§ Requirement
In the records below, find the line that contains "I accidentally removed" and the line that contains "## Components", then retype exactly those two lines and every line between them.

Segment Open

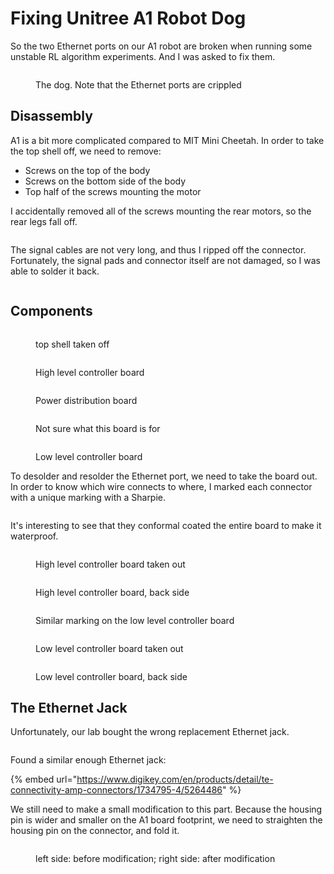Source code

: # Fixing Unitree A1 Robot Dog

So the two Ethernet ports on our A1 robot are broken when running some unstable RL algorithm experiments. And I was asked to fix them.

<figure><img src="../.gitbook/assets/289cb20842797d1c96c2effc2c938bc.jpg" alt=""><figcaption><p>The dog. Note that the Ethernet ports are crippled</p></figcaption></figure>



## Disassembly

A1 is a bit more complicated compared to MIT Mini Cheetah. In order to take the top shell off, we need to remove:

* Screws on the top of the body
* Screws on the bottom side of the body
* Top half of the screws mounting the motor



I accidentally removed all of the screws mounting the rear motors, so the rear legs fall off.

<figure><img src="../.gitbook/assets/48be338cfcca5ba88e222bec45c9c63.jpg" alt=""><figcaption></figcaption></figure>

The signal cables are not very long, and thus I ripped off the connector. Fortunately, the signal pads and connector itself are not damaged, so I was able to solder it back.

<figure><img src="../.gitbook/assets/b2bd8b650df0b761f04fd0ad8d83d8a.jpg" alt=""><figcaption></figcaption></figure>



## Components

<figure><img src="../.gitbook/assets/4d50fbe93955f14d75c52febe18c368.jpg" alt=""><figcaption><p>top shell taken off</p></figcaption></figure>



<figure><img src="../.gitbook/assets/a8e2b8a597905e5a7dd7d2bbb484f77.jpg" alt=""><figcaption><p>High level controller board</p></figcaption></figure>



<figure><img src="../.gitbook/assets/38917608aa243449d6554e677f909e3.jpg" alt=""><figcaption><p>Power distribution board</p></figcaption></figure>



<figure><img src="../.gitbook/assets/aeecbd0dfec54bd89137f9449cceaf6.jpg" alt=""><figcaption><p>Not sure what this board is for</p></figcaption></figure>



<figure><img src="../.gitbook/assets/0b3c5bf3ed19c957c60a9ccd139357b.jpg" alt=""><figcaption><p>Low level controller board</p></figcaption></figure>



To desolder and resolder the Ethernet port, we need to take the board out. In order to know which wire connects to where, I marked each connector with a unique marking with a Sharpie.&#x20;

<figure><img src="../.gitbook/assets/005aa53b609b94c7183d03fdb90cb8b.jpg" alt=""><figcaption></figcaption></figure>

It's interesting to see that they conformal coated the entire board to make it waterproof.

<figure><img src="../.gitbook/assets/25819c5d6003275350c24d6a23f13db.jpg" alt=""><figcaption><p>High level controller board taken out</p></figcaption></figure>

<figure><img src="../.gitbook/assets/5eea29a3e0c8442efb0413ec9ae5905.jpg" alt=""><figcaption><p>High level controller board, back side</p></figcaption></figure>



<figure><img src="../.gitbook/assets/b858dfc706245b1e1f7bb985ff41003.jpg" alt=""><figcaption><p>Similar marking on the low level controller board</p></figcaption></figure>

<figure><img src="../.gitbook/assets/1d956998f3ce0ebb701e5660e33b940.jpg" alt=""><figcaption><p>Low level controller board taken out</p></figcaption></figure>

<figure><img src="../.gitbook/assets/e7f58dc2428a7b5213f59dbdde6fa9e.jpg" alt=""><figcaption><p>Low level controller board, back side</p></figcaption></figure>



## The Ethernet Jack

Unfortunately, our lab bought the wrong replacement Ethernet jack.

<figure><img src="../.gitbook/assets/2f3542e0b919805b07e97a389dff27a.jpg" alt=""><figcaption></figcaption></figure>

Found a similar enough Ethernet jack:

{% embed url="https://www.digikey.com/en/products/detail/te-connectivity-amp-connectors/1734795-4/5264486" %}



We still need to make a small modification to this part. Because the housing pin is wider and smaller on the A1 board footprint, we need to straighten the housing pin on the connector, and fold it.

<figure><img src="../.gitbook/assets/cf61de32ace847bcf66459bc14e6773.jpg" alt=""><figcaption><p>left side: before modification; right side: after modification</p></figcaption></figure>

Segment Closed

§ Exercise answer
I accidentally removed all of the screws mounting the rear motors, so the rear legs fall off.

<figure><img src="../.gitbook/assets/48be338cfcca5ba88e222bec45c9c63.jpg" alt=""><figcaption></figcaption></figure>

The signal cables are not very long, and thus I ripped off the connector. Fortunately, the signal pads and connector itself are not damaged, so I was able to solder it back.

<figure><img src="../.gitbook/assets/b2bd8b650df0b761f04fd0ad8d83d8a.jpg" alt=""><figcaption></figcaption></figure>



## Components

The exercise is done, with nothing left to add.